The Basics of Social Research

Chapter Two.  Paradigms, Theory, and Research

SOME SOCIAL SCIENCE PARADIGMS
    Macrotheory and Microtheory
    Early Positivism
    Social Darwinism
    Conflict Paradigm
    Symbolic Interactionism
   Ethnomethodology
    Structural Functionalism
    Feminist Paradigms
    Rational Objectivity Reconsidered

    A paradigm is a model or framework within which to view and understand some phenomenon.  Social science uses a variety of different paradigms, and this section of Chapter Two examines some of them.  To begin, macrotheory views social phenomena from a societal, international, or other high-level group perspecctive.  Karl Marx's discussion of the "class struggle" would be an example.  Microtheory, on the other hand, views social life at the more intimate level of individuals interacting with one another.

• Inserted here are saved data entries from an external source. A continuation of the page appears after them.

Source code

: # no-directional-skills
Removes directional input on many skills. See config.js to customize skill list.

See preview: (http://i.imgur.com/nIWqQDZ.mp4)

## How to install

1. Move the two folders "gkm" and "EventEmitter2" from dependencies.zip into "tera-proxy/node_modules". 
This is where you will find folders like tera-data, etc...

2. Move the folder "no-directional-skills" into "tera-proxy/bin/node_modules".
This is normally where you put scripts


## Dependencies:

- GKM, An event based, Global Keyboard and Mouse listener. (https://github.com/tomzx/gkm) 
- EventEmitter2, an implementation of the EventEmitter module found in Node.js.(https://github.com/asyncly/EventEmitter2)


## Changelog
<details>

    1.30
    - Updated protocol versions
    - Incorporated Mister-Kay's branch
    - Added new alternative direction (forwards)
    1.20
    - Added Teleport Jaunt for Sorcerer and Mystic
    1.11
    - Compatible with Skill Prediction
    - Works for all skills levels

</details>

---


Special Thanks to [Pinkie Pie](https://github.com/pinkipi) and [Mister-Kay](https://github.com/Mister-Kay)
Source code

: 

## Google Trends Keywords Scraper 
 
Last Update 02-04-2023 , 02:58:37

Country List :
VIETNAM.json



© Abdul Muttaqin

    A theme running throughout this section concerns the extent to which the social sciences can fit into the positivistic stereotype of the physical sciences.  We'll examine early commitments to that approach, and we'll conclude the section with a critique of it.  In between, we'll consider the idea of society as:  a steadily evolving civilization (Social Darwinism), as a struggle for domination (Conflict Paradigm), as the creation of meaning through interaction (Symbolic Interactionism), as a system of implicit and unspoken agreements (Ethnomethodology), or as an organism made up of contributing elements (Structural Functionalism).  In addition, we'll examine the extent to which past social scientific theories have implicitly reflected a male point of view and what society looks like from a feminist perspective.

    In all this, you will see that paradigms are never right or wrong but merely different ways of looking at society.  In that respect, they are to be judged as useful or useless in specific situations.